### What to work on
Exactly and only the lines from the first entry through the line with "Before you run" should be copied, both ends included, with no pictures.

### The data

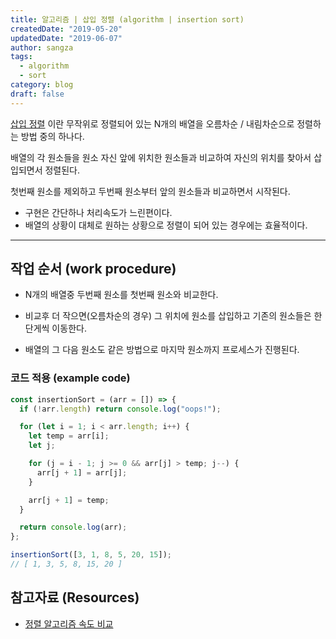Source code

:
 ```yaml
---
title: 알고리즘 | 삽입 정렬 (algorithm | insertion sort)
createdDate: "2019-05-20"
updatedDate: "2019-06-07"
author: sangza
tags:
  - algorithm
  - sort
category: blog
draft: false
---
```


[삽입 정렬](https://ko.wikipedia.org/wiki/삽입_정렬) 이란 무작위로 정렬되어 있는
N개의 배열을 오름차순 / 내림차순으로 정렬하는 방법 중의 하나다.

배열의 각 원소들을 원소 자신 앞에 위치한 원소들과 비교하여 자신의 위치를 찾아서 삽입되면서 정렬된다.

첫번째 원소를 제외하고 두번째 원소부터 앞의 원소들과 비교하면서 시작된다.

- 구현은 간단하나 처리속도가 느린편이다.
- 배열의 상황이 대체로 원하는 상황으로 정렬이 되어 있는 경우에는 효율적이다.

---

## 작업 순서 (work procedure)

- N개의 배열중 두번째 원소를 첫번째 원소와 비교한다.

- 비교후 더 작으면(오름차순의 경우) 그 위치에 원소를 삽입하고 기존의 원소들은 한단게씩 이동한다.

- 배열의 그 다음 원소도 같은 방법으로 마지막 원소까지 프로세스가 진행된다.

### 코드 적용 (example code)

```javascript
const insertionSort = (arr = []) => {
  if (!arr.length) return console.log("oops!");

  for (let i = 1; i < arr.length; i++) {
    let temp = arr[i];
    let j;

    for (j = i - 1; j >= 0 && arr[j] > temp; j--) {
      arr[j + 1] = arr[j];
    }

    arr[j + 1] = temp;
  }

  return console.log(arr);
};

insertionSort([3, 1, 8, 5, 20, 15]);
// [ 1, 3, 5, 8, 15, 20 ]
```

## 참고자료 (Resources)

- [정렬 알고리즘 속도 비교](https://www.toptal.com/developers/sorting-algorithms)
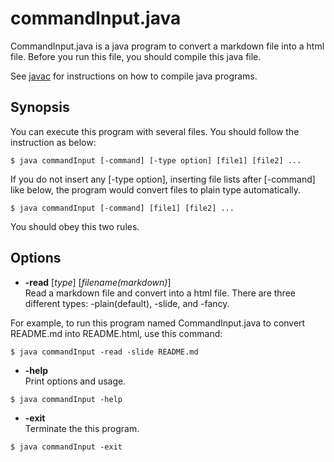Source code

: # commandInput.java
CommandInput.java is a java program to convert a markdown file into a html file.
Before you run this file, you should compile this java file.

See [javac](https://www.cis.upenn.edu/~bcpierce/courses/629/jdkdocs/tooldocs/win32/javac.html) for instructions on how to compile java programs.


## Synopsis
You can execute this program with several files. You should follow the instruction as below:
```
$ java commandInput [-command] [-type option] [file1] [file2] ...
```
If you do not insert any [-type option], inserting file lists after [-command] like below, the program would convert files to plain type automatically.
```
$ java commandInput [-command] [file1] [file2] ...
```
You should obey this two rules.


## Options
* **-read** [_type_] [_filename(markdown)_]   
Read a markdown file and convert into a html file. There are three different types: -plain(default), -slide, and -fancy.

For example, to run this program named CommandInput.java to convert README.md into README.html, use this command:
```
$ java commandInput -read -slide README.md 
```

* **-help**  
Print options and usage.
```
$ java commandInput -help
```

* **-exit**  
Terminate the this program.
```
$ java commandInput -exit
```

### Completed exercise
Source code

:
 ```yaml
---
title: 알고리즘 | 삽입 정렬 (algorithm | insertion sort)
createdDate: "2019-05-20"
updatedDate: "2019-06-07"
author: sangza
tags:
  - algorithm
  - sort
category: blog
draft: false
---
```


[삽입 정렬](https://ko.wikipedia.org/wiki/삽입_정렬) 이란 무작위로 정렬되어 있는
N개의 배열을 오름차순 / 내림차순으로 정렬하는 방법 중의 하나다.

배열의 각 원소들을 원소 자신 앞에 위치한 원소들과 비교하여 자신의 위치를 찾아서 삽입되면서 정렬된다.

첫번째 원소를 제외하고 두번째 원소부터 앞의 원소들과 비교하면서 시작된다.

- 구현은 간단하나 처리속도가 느린편이다.
- 배열의 상황이 대체로 원하는 상황으로 정렬이 되어 있는 경우에는 효율적이다.

---

## 작업 순서 (work procedure)

- N개의 배열중 두번째 원소를 첫번째 원소와 비교한다.

- 비교후 더 작으면(오름차순의 경우) 그 위치에 원소를 삽입하고 기존의 원소들은 한단게씩 이동한다.

- 배열의 그 다음 원소도 같은 방법으로 마지막 원소까지 프로세스가 진행된다.

### 코드 적용 (example code)

```javascript
const insertionSort = (arr = []) => {
  if (!arr.length) return console.log("oops!");

  for (let i = 1; i < arr.length; i++) {
    let temp = arr[i];
    let j;

    for (j = i - 1; j >= 0 && arr[j] > temp; j--) {
      arr[j + 1] = arr[j];
    }

    arr[j + 1] = temp;
  }

  return console.log(arr);
};

insertionSort([3, 1, 8, 5, 20, 15]);
// [ 1, 3, 5, 8, 15, 20 ]
```

## 참고자료 (Resources)

- [정렬 알고리즘 속도 비교](https://www.toptal.com/developers/sorting-algorithms)
Source code

: # commandInput.java
CommandInput.java is a java program to convert a markdown file into a html file.
Before you run this file, you should compile this java file.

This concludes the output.